* Task description:
Each line in the records that mentions the word "resultado" needs to be listed.

Start of Block

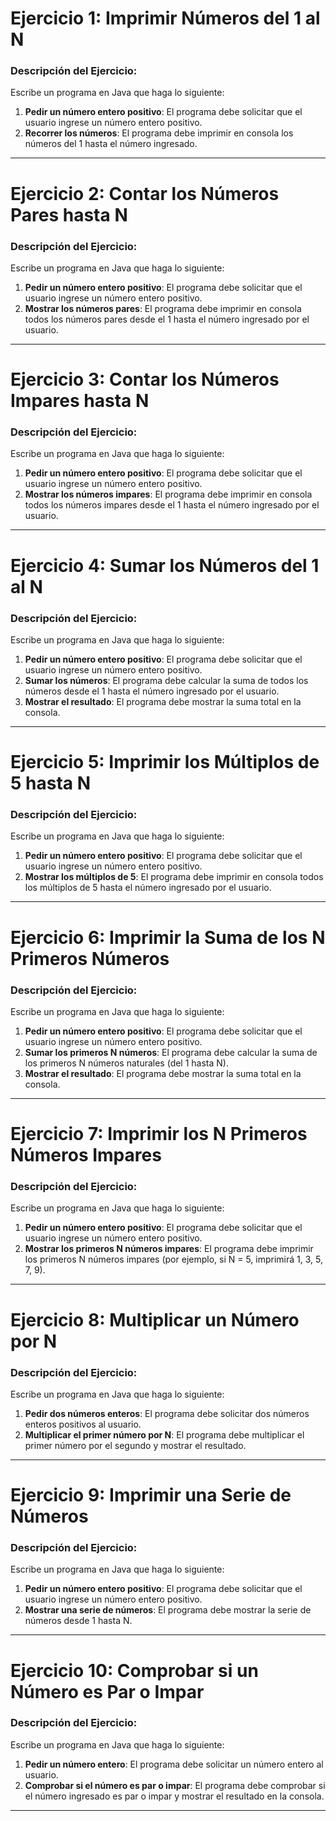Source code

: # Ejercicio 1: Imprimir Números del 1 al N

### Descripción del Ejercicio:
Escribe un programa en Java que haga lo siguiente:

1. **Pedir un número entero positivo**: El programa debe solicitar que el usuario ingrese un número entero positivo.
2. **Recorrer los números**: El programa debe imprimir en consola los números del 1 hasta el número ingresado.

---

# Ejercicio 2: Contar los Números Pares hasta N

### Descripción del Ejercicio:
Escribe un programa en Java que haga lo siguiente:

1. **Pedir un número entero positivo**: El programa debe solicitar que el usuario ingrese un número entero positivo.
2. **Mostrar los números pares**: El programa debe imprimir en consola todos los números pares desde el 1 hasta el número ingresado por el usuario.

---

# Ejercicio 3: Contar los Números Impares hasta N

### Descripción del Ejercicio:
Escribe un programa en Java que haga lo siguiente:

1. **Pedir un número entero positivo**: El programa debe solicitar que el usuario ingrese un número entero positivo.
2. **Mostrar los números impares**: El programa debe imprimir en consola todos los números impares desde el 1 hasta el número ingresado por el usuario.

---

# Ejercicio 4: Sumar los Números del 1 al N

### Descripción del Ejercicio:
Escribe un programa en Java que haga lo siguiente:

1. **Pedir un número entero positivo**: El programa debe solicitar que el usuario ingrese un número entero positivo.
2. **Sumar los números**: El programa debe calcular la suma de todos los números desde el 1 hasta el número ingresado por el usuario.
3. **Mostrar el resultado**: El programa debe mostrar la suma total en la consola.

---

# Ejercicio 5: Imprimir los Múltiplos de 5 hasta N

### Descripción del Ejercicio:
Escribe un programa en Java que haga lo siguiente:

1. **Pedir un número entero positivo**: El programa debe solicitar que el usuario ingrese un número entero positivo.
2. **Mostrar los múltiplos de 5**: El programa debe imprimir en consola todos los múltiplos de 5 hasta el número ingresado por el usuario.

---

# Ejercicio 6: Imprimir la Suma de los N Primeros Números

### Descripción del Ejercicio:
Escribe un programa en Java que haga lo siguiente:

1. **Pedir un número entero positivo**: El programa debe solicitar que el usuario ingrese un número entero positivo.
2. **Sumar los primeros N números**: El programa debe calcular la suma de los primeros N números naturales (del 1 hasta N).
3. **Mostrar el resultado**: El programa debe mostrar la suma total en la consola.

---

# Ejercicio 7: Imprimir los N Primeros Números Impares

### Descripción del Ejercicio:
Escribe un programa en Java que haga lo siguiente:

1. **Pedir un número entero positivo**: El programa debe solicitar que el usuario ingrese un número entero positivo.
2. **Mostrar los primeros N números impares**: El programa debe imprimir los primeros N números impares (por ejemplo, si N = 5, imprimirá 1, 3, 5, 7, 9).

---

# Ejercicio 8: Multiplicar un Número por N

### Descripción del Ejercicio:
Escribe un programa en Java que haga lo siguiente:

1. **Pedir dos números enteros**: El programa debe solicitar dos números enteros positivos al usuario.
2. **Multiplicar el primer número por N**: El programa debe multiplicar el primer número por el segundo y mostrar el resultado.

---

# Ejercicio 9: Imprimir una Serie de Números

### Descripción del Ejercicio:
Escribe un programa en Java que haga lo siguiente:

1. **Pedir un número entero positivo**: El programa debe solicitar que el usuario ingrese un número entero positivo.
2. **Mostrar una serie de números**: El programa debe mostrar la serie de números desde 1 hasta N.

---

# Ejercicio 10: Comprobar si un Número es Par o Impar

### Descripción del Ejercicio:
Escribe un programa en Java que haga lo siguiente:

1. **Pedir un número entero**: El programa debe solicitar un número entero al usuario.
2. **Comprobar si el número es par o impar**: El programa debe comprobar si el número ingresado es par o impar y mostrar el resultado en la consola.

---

End of Block

* Your solution:
3. **Mostrar el resultado**: El programa debe mostrar la suma total en la consola.
3. **Mostrar el resultado**: El programa debe mostrar la suma total en la consola.
2. **Multiplicar el primer número por N**: El programa debe multiplicar el primer número por el segundo y mostrar el resultado.
2. **Comprobar si el número es par o impar**: El programa debe comprobar si el número ingresado es par o impar y mostrar el resultado en la consola.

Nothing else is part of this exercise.